SUPPLIED MATERIAL below:
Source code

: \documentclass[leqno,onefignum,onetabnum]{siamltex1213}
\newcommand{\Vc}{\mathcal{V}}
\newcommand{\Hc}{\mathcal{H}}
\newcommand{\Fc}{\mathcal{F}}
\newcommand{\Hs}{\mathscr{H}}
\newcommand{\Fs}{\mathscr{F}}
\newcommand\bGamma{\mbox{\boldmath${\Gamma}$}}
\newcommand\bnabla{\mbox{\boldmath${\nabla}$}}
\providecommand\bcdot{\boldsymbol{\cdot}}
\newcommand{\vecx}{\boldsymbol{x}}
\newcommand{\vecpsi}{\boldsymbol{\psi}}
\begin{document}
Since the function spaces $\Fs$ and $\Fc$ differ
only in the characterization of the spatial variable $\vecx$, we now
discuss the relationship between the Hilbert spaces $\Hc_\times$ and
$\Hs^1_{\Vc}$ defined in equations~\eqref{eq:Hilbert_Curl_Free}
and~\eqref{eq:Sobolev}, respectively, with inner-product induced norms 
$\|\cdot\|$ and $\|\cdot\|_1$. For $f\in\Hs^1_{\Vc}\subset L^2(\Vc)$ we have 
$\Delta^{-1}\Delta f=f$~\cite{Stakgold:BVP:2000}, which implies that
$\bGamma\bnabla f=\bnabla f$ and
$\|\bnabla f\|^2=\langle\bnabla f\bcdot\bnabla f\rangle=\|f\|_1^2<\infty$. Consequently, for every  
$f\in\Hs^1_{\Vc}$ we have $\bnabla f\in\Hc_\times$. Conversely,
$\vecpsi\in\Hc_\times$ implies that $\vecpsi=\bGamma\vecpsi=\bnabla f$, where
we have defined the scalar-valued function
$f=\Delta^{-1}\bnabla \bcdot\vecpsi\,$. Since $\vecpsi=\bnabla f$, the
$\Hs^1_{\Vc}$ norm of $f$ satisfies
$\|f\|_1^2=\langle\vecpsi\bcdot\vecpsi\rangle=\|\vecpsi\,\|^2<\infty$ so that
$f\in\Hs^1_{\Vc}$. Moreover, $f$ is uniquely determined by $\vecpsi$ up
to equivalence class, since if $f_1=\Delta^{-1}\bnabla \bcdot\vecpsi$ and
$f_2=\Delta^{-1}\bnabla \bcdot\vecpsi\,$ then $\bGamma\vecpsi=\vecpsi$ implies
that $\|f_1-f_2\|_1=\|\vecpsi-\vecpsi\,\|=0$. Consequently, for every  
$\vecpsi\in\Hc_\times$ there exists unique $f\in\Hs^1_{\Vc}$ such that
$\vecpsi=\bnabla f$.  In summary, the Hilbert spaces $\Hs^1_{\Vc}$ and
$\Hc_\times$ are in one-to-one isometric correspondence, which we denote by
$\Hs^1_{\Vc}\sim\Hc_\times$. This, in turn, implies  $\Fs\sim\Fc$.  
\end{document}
End of SUPPLIED MATERIAL.
* REQUIRED WORK:
Write out the complete listing above, exactly as it reads.

* RESULT FOR THIS TASK:
Source code

: \documentclass[leqno,onefignum,onetabnum]{siamltex1213}
\newcommand{\Vc}{\mathcal{V}}
\newcommand{\Hc}{\mathcal{H}}
\newcommand{\Fc}{\mathcal{F}}
\newcommand{\Hs}{\mathscr{H}}
\newcommand{\Fs}{\mathscr{F}}
\newcommand\bGamma{\mbox{\boldmath${\Gamma}$}}
\newcommand\bnabla{\mbox{\boldmath${\nabla}$}}
\providecommand\bcdot{\boldsymbol{\cdot}}
\newcommand{\vecx}{\boldsymbol{x}}
\newcommand{\vecpsi}{\boldsymbol{\psi}}
\begin{document}
Since the function spaces $\Fs$ and $\Fc$ differ
only in the characterization of the spatial variable $\vecx$, we now
discuss the relationship between the Hilbert spaces $\Hc_\times$ and
$\Hs^1_{\Vc}$ defined in equations~\eqref{eq:Hilbert_Curl_Free}
and~\eqref{eq:Sobolev}, respectively, with inner-product induced norms 
$\|\cdot\|$ and $\|\cdot\|_1$. For $f\in\Hs^1_{\Vc}\subset L^2(\Vc)$ we have 
$\Delta^{-1}\Delta f=f$~\cite{Stakgold:BVP:2000}, which implies that
$\bGamma\bnabla f=\bnabla f$ and
$\|\bnabla f\|^2=\langle\bnabla f\bcdot\bnabla f\rangle=\|f\|_1^2<\infty$. Consequently, for every  
$f\in\Hs^1_{\Vc}$ we have $\bnabla f\in\Hc_\times$. Conversely,
$\vecpsi\in\Hc_\times$ implies that $\vecpsi=\bGamma\vecpsi=\bnabla f$, where
we have defined the scalar-valued function
$f=\Delta^{-1}\bnabla \bcdot\vecpsi\,$. Since $\vecpsi=\bnabla f$, the
$\Hs^1_{\Vc}$ norm of $f$ satisfies
$\|f\|_1^2=\langle\vecpsi\bcdot\vecpsi\rangle=\|\vecpsi\,\|^2<\infty$ so that
$f\in\Hs^1_{\Vc}$. Moreover, $f$ is uniquely determined by $\vecpsi$ up
to equivalence class, since if $f_1=\Delta^{-1}\bnabla \bcdot\vecpsi$ and
$f_2=\Delta^{-1}\bnabla \bcdot\vecpsi\,$ then $\bGamma\vecpsi=\vecpsi$ implies
that $\|f_1-f_2\|_1=\|\vecpsi-\vecpsi\,\|=0$. Consequently, for every  
$\vecpsi\in\Hc_\times$ there exists unique $f\in\Hs^1_{\Vc}$ such that
$\vecpsi=\bnabla f$.  In summary, the Hilbert spaces $\Hs^1_{\Vc}$ and
$\Hc_\times$ are in one-to-one isometric correspondence, which we denote by
$\Hs^1_{\Vc}\sim\Hc_\times$. This, in turn, implies  $\Fs\sim\Fc$.  
\end{document}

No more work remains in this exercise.